*** Begin section ***

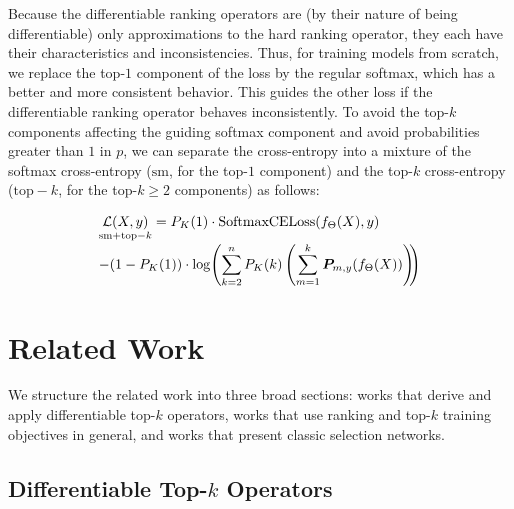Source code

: \documentclass{article}
\def\mP{{\bm{P}}}
\begin{document}
Because the differentiable ranking operators are (by their nature of being differentiable) only approximations to the hard ranking operator, they each have their characteristics and inconsistencies.
Thus, for training models from scratch, we replace the top-$1$ component of the loss by the regular softmax, which has a better and more consistent behavior.
This guides the other loss if the differentiable ranking operator behaves inconsistently.
To avoid the top-$k$ components affecting the guiding softmax component and avoid probabilities greater than $1$ in $p$, we can separate the cross-entropy into a mixture of the softmax cross-entropy ($\mathrm{sm}$, for the top-$1$ component) and the top-$k$ cross-entropy ($\mathrm{top}-k$, for the top-$k\geq2$ components) as follows: 

\begin{align}
    &\underset{\mathrm{sm+top-}k}{\mathcal{L}(X, y)}
    = P_K(1) \cdot  \operatorname{SoftmaxCELoss}(f_\Theta (X), y) \\[-0.7ex]
    &{-} (1-P_K(1)) \cdot \log\!\left( \sum_{k=2}^n P_K(k) \left(\sum_{m=1}^k \mP_{m, y}(f_\Theta (X)) \right)\!\!\right) \notag \end{align}





























\section{Related Work}

We structure the related work into three broad sections: works that derive and apply differentiable top-$k$ operators, works that use ranking and top-$k$ training objectives in general, and works that present classic selection networks.


\subsection{Differentiable Top-$k$ Operators}
\end{document}
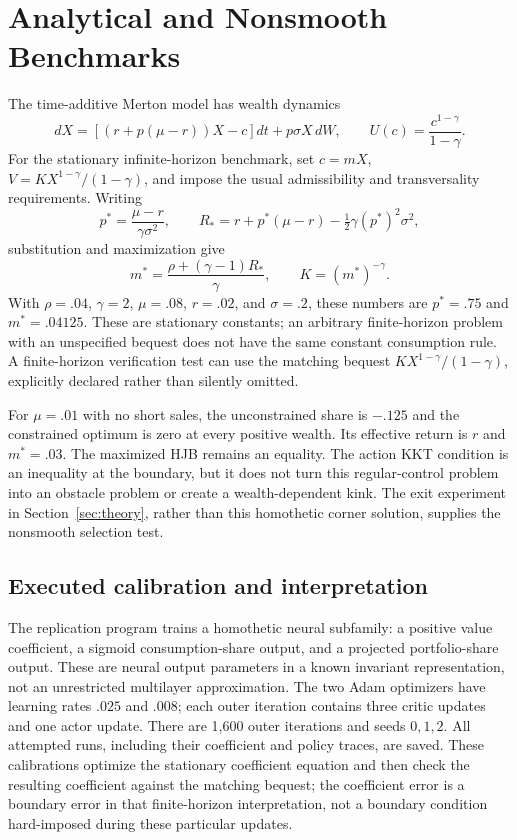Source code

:\section{Analytical and Nonsmooth Benchmarks}\label{sec:benchmarks}
The time-additive Merton model has wealth dynamics
\[
 dX=[(r+p(\mu-r))X-c]dt+p\sigma X\,dW,
 \qquad U(c)=\frac{c^{1-\gamma}}{1-\gamma}.
\]
For the stationary infinite-horizon benchmark, set $c=mX$, $V=KX^{1-\gamma}/(1-\gamma)$, and impose the usual admissibility and transversality requirements. Writing
\[
 p^*=\frac{\mu-r}{\gamma\sigma^2},\qquad
 R_*=r+p^*(\mu-r)-\tfrac12\gamma(p^*)^2\sigma^2,
\]
substitution and maximization give
\begin{equation}\label{eq:merton}
 m^*=\frac{\rho+(\gamma-1)R_*}{\gamma},\qquad K=(m^*)^{-\gamma}.
\end{equation}
With $\rho=.04$, $\gamma=2$, $\mu=.08$, $r=.02$, and $\sigma=.2$, these numbers are $p^*=.75$ and $m^*=.04125$. These are stationary constants; an arbitrary finite-horizon problem with an unspecified bequest does not have the same constant consumption rule. A finite-horizon verification test can use the matching bequest $KX^{1-\gamma}/(1-\gamma)$, explicitly declared rather than silently omitted.

For $\mu=.01$ with no short sales, the unconstrained share is $-.125$ and the constrained optimum is zero at every positive wealth. Its effective return is $r$ and $m^*=.03$. The maximized HJB remains an equality. The action KKT condition is an inequality at the boundary, but it does not turn this regular-control problem into an obstacle problem or create a wealth-dependent kink. The exit experiment in Section~\ref{sec:theory}, rather than this homothetic corner solution, supplies the nonsmooth selection test.

\subsection{Executed calibration and interpretation}
The replication program trains a homothetic neural subfamily: a positive value coefficient, a sigmoid consumption-share output, and a projected portfolio-share output. These are neural output parameters in a known invariant representation, not an unrestricted multilayer approximation. The two Adam optimizers have learning rates $.025$ and $.008$; each outer iteration contains three critic updates and one actor update. There are 1,600 outer iterations and seeds $0,1,2$. All attempted runs, including their coefficient and policy traces, are saved. These calibrations optimize the stationary coefficient equation and then check the resulting coefficient against the matching bequest; the coefficient error is a boundary error in that finite-horizon interpretation, not a boundary condition hard-imposed during these particular updates.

*** End section ***

Brief: In the copy, include all records verbatim but no images.

Exercise response:
Source code

: \documentclass{article}
\def\mP{{\bm{P}}}
\begin{document}
Because the differentiable ranking operators are (by their nature of being differentiable) only approximations to the hard ranking operator, they each have their characteristics and inconsistencies.
Thus, for training models from scratch, we replace the top-$1$ component of the loss by the regular softmax, which has a better and more consistent behavior.
This guides the other loss if the differentiable ranking operator behaves inconsistently.
To avoid the top-$k$ components affecting the guiding softmax component and avoid probabilities greater than $1$ in $p$, we can separate the cross-entropy into a mixture of the softmax cross-entropy ($\mathrm{sm}$, for the top-$1$ component) and the top-$k$ cross-entropy ($\mathrm{top}-k$, for the top-$k\geq2$ components) as follows: 

\begin{align}
    &\underset{\mathrm{sm+top-}k}{\mathcal{L}(X, y)}
    = P_K(1) \cdot  \operatorname{SoftmaxCELoss}(f_\Theta (X), y) \\[-0.7ex]
    &{-} (1-P_K(1)) \cdot \log\!\left( \sum_{k=2}^n P_K(k) \left(\sum_{m=1}^k \mP_{m, y}(f_\Theta (X)) \right)\!\!\right) \notag \end{align}





























\section{Related Work}

We structure the related work into three broad sections: works that derive and apply differentiable top-$k$ operators, works that use ranking and top-$k$ training objectives in general, and works that present classic selection networks.


\subsection{Differentiable Top-$k$ Operators}
\end{document}
Source code

:\section{Analytical and Nonsmooth Benchmarks}\label{sec:benchmarks}
The time-additive Merton model has wealth dynamics
\[
 dX=[(r+p(\mu-r))X-c]dt+p\sigma X\,dW,
 \qquad U(c)=\frac{c^{1-\gamma}}{1-\gamma}.
\]
For the stationary infinite-horizon benchmark, set $c=mX$, $V=KX^{1-\gamma}/(1-\gamma)$, and impose the usual admissibility and transversality requirements. Writing
\[
 p^*=\frac{\mu-r}{\gamma\sigma^2},\qquad
 R_*=r+p^*(\mu-r)-\tfrac12\gamma(p^*)^2\sigma^2,
\]
substitution and maximization give
\begin{equation}\label{eq:merton}
 m^*=\frac{\rho+(\gamma-1)R_*}{\gamma},\qquad K=(m^*)^{-\gamma}.
\end{equation}
With $\rho=.04$, $\gamma=2$, $\mu=.08$, $r=.02$, and $\sigma=.2$, these numbers are $p^*=.75$ and $m^*=.04125$. These are stationary constants; an arbitrary finite-horizon problem with an unspecified bequest does not have the same constant consumption rule. A finite-horizon verification test can use the matching bequest $KX^{1-\gamma}/(1-\gamma)$, explicitly declared rather than silently omitted.

For $\mu=.01$ with no short sales, the unconstrained share is $-.125$ and the constrained optimum is zero at every positive wealth. Its effective return is $r$ and $m^*=.03$. The maximized HJB remains an equality. The action KKT condition is an inequality at the boundary, but it does not turn this regular-control problem into an obstacle problem or create a wealth-dependent kink. The exit experiment in Section~\ref{sec:theory}, rather than this homothetic corner solution, supplies the nonsmooth selection test.

\subsection{Executed calibration and interpretation}
The replication program trains a homothetic neural subfamily: a positive value coefficient, a sigmoid consumption-share output, and a projected portfolio-share output. These are neural output parameters in a known invariant representation, not an unrestricted multilayer approximation. The two Adam optimizers have learning rates $.025$ and $.008$; each outer iteration contains three critic updates and one actor update. There are 1,600 outer iterations and seeds $0,1,2$. All attempted runs, including their coefficient and policy traces, are saved. These calibrations optimize the stationary coefficient equation and then check the resulting coefficient against the matching bequest; the coefficient error is a boundary error in that finite-horizon interpretation, not a boundary condition hard-imposed during these particular updates.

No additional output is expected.